We’ll Always Have Paris (Sonning)

 Jill Hyem’s title for her witty new comedy shows just how astute she is – for her target audience enjoying dinner theatre at the Mill at Sonning will recognise the famous quote from Casablanca without resorting to Google. From the moment the lights go up on Michael Holt’s wonderfully evocative set, a mansardique Paris attic all pink-stained wood, the audience are laughing appreciatively with these ladies of a certain age enjoying everything Paris has to offer – wine, food, shopping, culture – and, of course, men.

And if those same audience members find themselves singing not that “Vie en rose” set but the scene changes, that’s because director Joanna Read makes a virtue of the necessity of moving the furniture by covering them with delightful old recordings of almost every iconic French chanson you can think of.

Hyem brings together in “Gay Paree” three old school-friends who could not be more different – retired headmistress Nancy enjoying a well-deserved cultural fling, recently widowed Anna, finally released from caring for her demanding invalid husband and defiantly still-sexy much-married Raquel simply enjoying a fling. Add to the equation a French landlady who’s as rabidly Anglophobic as she is chicly French and a resting actor of a certain age and Gallic charm who moonlights as a handyman and you have the ingredients not so much for French farce as heart-warming comedy of self discovery and the rediscovery of friendship on the Left Bank.

There’s a nice chemistry between the three performers playing the school-friends, and they put over splendidly their renewed friendship spiced with oneup(wo)manship, especially evident when they play the French version of Monopoly. There’s no risk of the atmosphere getting too cosy, for Marlene Sidaway spikes Nancy’s twinkling warmth with a nice direct tartness towards Louise Jameson’s outrageously voracious Raquel, deliciously tarty in denim miniskirt, black tights and leopardskin wedges. And the transformative powers of Paris (with a little help from her school-friends) on mousy Anna are so beautifully realised in Lucy Fleming’s sympathetic performance, as she returns from a shopping spree in one of  costume designer Jane Kidd’s stylish ensembles, that the audience cannot help but gasp appreciatively.
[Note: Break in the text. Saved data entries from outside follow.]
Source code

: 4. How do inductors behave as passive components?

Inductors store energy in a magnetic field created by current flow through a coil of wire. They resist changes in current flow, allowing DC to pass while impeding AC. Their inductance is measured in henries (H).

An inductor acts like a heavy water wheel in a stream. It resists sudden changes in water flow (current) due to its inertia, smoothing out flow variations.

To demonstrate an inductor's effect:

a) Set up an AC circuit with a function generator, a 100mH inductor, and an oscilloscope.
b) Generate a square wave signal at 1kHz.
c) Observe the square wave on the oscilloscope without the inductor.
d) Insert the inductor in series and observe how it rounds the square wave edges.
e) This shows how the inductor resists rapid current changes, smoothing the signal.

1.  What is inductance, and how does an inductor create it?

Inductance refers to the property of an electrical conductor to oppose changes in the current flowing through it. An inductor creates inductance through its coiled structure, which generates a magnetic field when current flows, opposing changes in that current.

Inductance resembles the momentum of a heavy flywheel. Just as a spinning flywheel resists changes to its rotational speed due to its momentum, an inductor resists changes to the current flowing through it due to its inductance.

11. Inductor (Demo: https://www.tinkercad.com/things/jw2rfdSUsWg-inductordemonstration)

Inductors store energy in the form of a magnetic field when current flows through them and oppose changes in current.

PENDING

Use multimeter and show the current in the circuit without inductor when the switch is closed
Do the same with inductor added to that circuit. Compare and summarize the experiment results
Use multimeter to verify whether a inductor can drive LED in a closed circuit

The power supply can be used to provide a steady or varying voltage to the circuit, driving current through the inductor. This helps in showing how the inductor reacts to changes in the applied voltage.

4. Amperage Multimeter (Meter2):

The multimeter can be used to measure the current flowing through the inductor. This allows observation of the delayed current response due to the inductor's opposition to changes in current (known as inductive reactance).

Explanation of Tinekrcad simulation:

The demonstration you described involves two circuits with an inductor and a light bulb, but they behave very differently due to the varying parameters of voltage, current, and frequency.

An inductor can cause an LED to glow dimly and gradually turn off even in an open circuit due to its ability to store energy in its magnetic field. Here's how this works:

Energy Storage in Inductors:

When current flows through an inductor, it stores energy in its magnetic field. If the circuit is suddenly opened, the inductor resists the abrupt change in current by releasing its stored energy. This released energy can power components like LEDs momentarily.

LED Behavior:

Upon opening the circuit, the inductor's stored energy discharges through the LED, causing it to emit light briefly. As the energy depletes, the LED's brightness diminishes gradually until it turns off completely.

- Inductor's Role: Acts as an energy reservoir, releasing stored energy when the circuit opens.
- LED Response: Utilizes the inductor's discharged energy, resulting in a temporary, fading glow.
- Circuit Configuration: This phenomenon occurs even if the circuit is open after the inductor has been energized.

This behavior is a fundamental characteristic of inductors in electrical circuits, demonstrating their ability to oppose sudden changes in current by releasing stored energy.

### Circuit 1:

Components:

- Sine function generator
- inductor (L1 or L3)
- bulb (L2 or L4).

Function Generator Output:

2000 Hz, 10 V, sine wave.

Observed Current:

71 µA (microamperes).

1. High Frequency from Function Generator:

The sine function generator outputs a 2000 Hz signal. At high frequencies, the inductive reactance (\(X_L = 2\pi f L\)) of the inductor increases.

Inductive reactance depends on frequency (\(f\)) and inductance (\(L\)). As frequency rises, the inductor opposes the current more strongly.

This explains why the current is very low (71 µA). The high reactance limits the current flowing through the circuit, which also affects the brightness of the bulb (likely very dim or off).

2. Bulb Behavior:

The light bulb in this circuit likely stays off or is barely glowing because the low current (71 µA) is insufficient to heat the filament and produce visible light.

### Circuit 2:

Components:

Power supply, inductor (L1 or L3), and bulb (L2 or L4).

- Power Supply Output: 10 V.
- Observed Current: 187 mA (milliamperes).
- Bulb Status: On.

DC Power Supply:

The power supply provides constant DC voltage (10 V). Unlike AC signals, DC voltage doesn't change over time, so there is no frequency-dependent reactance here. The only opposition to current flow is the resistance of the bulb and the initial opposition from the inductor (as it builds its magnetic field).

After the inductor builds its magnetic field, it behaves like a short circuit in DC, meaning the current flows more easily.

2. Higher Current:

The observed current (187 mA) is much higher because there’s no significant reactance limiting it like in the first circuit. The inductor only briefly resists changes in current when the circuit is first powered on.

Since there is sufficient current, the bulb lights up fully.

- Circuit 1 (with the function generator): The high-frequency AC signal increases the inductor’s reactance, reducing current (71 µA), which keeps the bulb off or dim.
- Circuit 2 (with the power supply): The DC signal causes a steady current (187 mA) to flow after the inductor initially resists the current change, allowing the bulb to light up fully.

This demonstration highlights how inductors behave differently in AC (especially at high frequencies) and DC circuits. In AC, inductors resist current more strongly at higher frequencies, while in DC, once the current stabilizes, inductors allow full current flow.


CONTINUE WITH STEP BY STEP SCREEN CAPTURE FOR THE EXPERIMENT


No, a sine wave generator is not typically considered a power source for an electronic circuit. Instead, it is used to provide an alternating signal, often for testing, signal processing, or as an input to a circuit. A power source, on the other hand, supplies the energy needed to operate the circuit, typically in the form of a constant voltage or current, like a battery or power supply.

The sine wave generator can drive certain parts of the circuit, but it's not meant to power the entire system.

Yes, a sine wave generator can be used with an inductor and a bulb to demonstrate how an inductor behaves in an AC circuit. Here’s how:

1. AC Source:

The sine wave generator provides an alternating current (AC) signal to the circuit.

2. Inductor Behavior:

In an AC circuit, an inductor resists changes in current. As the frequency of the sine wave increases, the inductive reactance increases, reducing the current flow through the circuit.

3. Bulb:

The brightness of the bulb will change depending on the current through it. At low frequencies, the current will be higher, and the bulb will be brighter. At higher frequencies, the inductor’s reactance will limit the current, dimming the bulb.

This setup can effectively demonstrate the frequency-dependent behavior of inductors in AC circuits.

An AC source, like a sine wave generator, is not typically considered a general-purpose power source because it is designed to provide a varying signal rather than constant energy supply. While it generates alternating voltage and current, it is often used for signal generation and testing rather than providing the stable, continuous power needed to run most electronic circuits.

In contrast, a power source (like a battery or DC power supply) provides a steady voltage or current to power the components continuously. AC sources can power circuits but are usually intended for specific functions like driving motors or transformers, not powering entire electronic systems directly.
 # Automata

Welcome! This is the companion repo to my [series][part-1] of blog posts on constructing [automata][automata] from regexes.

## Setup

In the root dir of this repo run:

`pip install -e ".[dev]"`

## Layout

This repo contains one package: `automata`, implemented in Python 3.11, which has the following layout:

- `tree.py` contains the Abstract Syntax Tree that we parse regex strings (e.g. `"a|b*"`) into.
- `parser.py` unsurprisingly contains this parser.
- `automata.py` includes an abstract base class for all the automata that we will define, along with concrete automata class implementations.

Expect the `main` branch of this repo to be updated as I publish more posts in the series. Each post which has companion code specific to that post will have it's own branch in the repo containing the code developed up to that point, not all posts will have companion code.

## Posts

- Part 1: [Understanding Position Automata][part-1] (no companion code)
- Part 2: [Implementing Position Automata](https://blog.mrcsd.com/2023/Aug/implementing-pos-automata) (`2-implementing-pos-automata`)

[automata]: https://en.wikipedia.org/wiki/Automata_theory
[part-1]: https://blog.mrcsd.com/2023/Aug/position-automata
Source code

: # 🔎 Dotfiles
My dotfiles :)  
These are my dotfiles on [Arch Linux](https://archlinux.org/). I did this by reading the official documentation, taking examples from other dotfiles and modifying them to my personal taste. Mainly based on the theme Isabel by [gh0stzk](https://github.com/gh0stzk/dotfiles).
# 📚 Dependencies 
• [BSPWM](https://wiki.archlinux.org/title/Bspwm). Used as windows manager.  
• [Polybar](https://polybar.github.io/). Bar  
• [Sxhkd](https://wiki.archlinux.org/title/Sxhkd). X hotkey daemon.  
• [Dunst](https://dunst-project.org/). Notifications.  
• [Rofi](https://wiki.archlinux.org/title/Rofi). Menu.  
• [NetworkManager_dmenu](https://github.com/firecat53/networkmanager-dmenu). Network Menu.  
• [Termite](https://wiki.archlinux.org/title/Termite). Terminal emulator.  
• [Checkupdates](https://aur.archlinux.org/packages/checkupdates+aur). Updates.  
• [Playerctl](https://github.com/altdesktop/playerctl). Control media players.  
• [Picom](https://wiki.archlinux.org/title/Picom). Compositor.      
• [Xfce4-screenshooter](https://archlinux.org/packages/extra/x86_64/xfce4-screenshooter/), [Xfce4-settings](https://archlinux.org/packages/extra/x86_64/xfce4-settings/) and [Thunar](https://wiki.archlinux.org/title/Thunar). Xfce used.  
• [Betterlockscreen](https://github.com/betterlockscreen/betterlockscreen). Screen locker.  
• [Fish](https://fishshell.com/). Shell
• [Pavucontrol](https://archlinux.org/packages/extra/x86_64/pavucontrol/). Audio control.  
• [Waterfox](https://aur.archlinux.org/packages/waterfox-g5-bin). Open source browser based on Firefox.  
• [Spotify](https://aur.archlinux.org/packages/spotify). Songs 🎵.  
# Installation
There’s strong support from Anna Nicholas as the glacial landlady Madame Boussiron, with authentic French accent and Michael Fender as the still charming and extremely handy man Charlot (albeit with slightly less authentic accent).

This does not pretend to be ground-breaking theatre, but it connects so well with its audience that when the lights went up on the second act to reveal Nancy in a predicament that I cannot give away, we, –the entire matinée house – cooed “Ah!” in very real sympathy.